US President Donald Trump has abruptly cancelled his top diplomat's planned trip to North Korea, publicly acknowledging for the first time that his effort to get Pyongyang to denuclearise had stalled since his summit with the North's leader.

Mr Trump partly blamed China for the lack of progress with North Korea and suggested that talks with Pyongyang, led so far by Secretary of State Mike Pompeo, could be on hold until after Washington resolved its bitter trade dispute with Beijing.

It was a dramatic shift of tone for Mr Trump, who had previously hailed his 12 June summit with North Korean leader Kim Jong Un as a success and said the North Korean nuclear threat was over, despite no real sign Pyongyang was willing to give up its nuclear weapons.

But Mr Trump still kept the door open to a second summit with Mr Kim, with whom the president recently said he has "great chemistry."

"I have asked Secretary of State Mike Pompeo not to go to North Korea, at this time, because I feel we are not making sufficient progress with respect to the denuclearisation of the Korean Peninsula," he wrote on Twitter.

The North Korean mission to the United Nations declined to comment.

Negotiations have been all but deadlocked since the June summit in Singapore.

Mr Pompeo has pressed for tangible steps toward North Korea's abandonment of its nuclear arsenal while Pyongyang is demanding that Washington first make concessions of its own.

Mr Trump's statement came just a day after Mr Pompeo said he would again visit North Korea and would take his new special envoy, former auto industry executive Stephen Biegun, with him.

But President Trump asked Mr Pompeo not to go during a meeting yesterday, and they crafted the tweets together, White House officials said.

National security adviser John Bolton, considered a leading North Korea hawk, weighed in by speakerphone during a visit to Ukraine, US officials said, speaking on condition of anonymity.

Many other key officials learned of Mr Trump's decision by seeing the crawl across a television screen, some during a meeting on North Korea negotiations, officials said.

Some US intelligence and defense officials had considered Mr Pompeo's latest trip to be premature and said the prospects for significant progress appeared dim.

Mr Pompeo, who would have been making his second visit to Pyongyang since the summit, had not been due to meet Mr Kim this time.
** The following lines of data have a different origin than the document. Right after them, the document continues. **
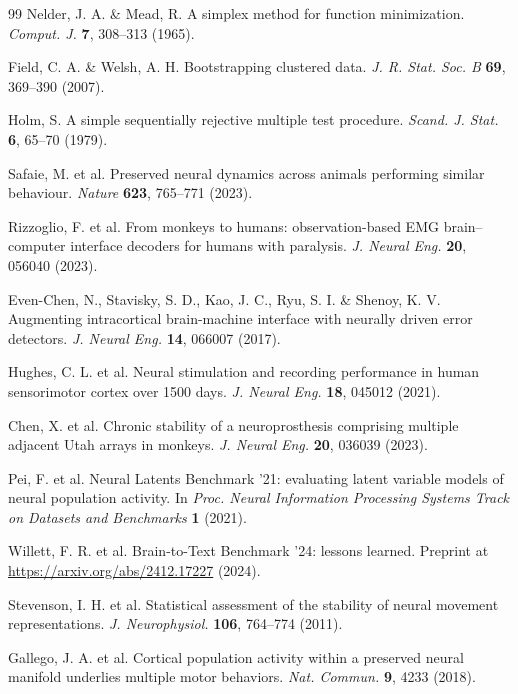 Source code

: \begin{thebibliography}{99}
 Nelder, J. A. \& Mead, R. A simplex method for function minimization. \textit{Comput. J.} \textbf{7}, 308--313 (1965).

 Field, C. A. \& Welsh, A. H. Bootstrapping clustered data. \textit{J. R. Stat. Soc. B} \textbf{69}, 369--390 (2007).

 Holm, S. A simple sequentially rejective multiple test procedure. \textit{Scand. J. Stat.} \textbf{6}, 65--70 (1979).

 Safaie, M. et al. Preserved neural dynamics across animals performing similar behaviour. \textit{Nature} \textbf{623}, 765--771 (2023).

 Rizzoglio, F. et al. From monkeys to humans: observation-based EMG brain--computer interface decoders for humans with paralysis. \textit{J. Neural Eng.} \textbf{20}, 056040 (2023).

 Even-Chen, N., Stavisky, S. D., Kao, J. C., Ryu, S. I. \& Shenoy, K. V. Augmenting intracortical brain-machine interface with neurally driven error detectors. \textit{J. Neural Eng.} \textbf{14}, 066007 (2017).

 Hughes, C. L. et al. Neural stimulation and recording performance in human sensorimotor cortex over 1500 days. \textit{J. Neural Eng.} \textbf{18}, 045012 (2021).

 Chen, X. et al. Chronic stability of a neuroprosthesis comprising multiple adjacent Utah arrays in monkeys. \textit{J. Neural Eng.} \textbf{20}, 036039 (2023).

 Pei, F. et al. Neural Latents Benchmark '21: evaluating latent variable models of neural population activity. In \textit{Proc. Neural Information Processing Systems Track on Datasets and Benchmarks} \textbf{1} (2021).

 Willett, F. R. et al. Brain-to-Text Benchmark '24: lessons learned. Preprint at \url{https://arxiv.org/abs/2412.17227} (2024).

 Stevenson, I. H. et al. Statistical assessment of the stability of neural movement representations. \textit{J. Neurophysiol.} \textbf{106}, 764--774 (2011).

 Gallego, J. A. et al. Cortical population activity within a preserved neural manifold underlies multiple motor behaviors. \textit{Nat. Commun.} \textbf{9}, 4233 (2018).


\end{thebibliography}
Mr Trump himself was still open to another meeting with Kim, in hopes of advancing the process, but was not pleased with the latest signals from North Korea, a White House official said.

South Korean Foreign Minister Kang Kyung-wha has spoken to Mr Pompeo on the phone and expressed concern over the delay of his visit.

Ms Kang asked Mr Pompeo to keep the momentum of dialogue with North Korea to establish denuclearisation and peace on the Korean peninsula, according to the Foreign Ministry's news release.

Trump put some of the onus on China, North Korea's biggest trading partner and a crucial actor in enforcing sanctions to keep pressure on Pyongyang.

"Because of our much tougher Trading stance with China, I do not believe they are helping with the process of denuclearization as they once were (despite the UN Sanctions which are in place)," Mr Trump said on Twitter.

"Secretary Pompeo looks forward to going to North Korea in the near future, most likely after our Trading relationship with China is resolved," Mr Trump wrote.

"In the meantime I would like to send my warmest regards and respect to Chairman Kim. I look forward to seeing him soon!"

President Trump told Reuters on Monday he believed Mr Kim had taken specific steps toward denuclearisation and that they would "most likely" meet again.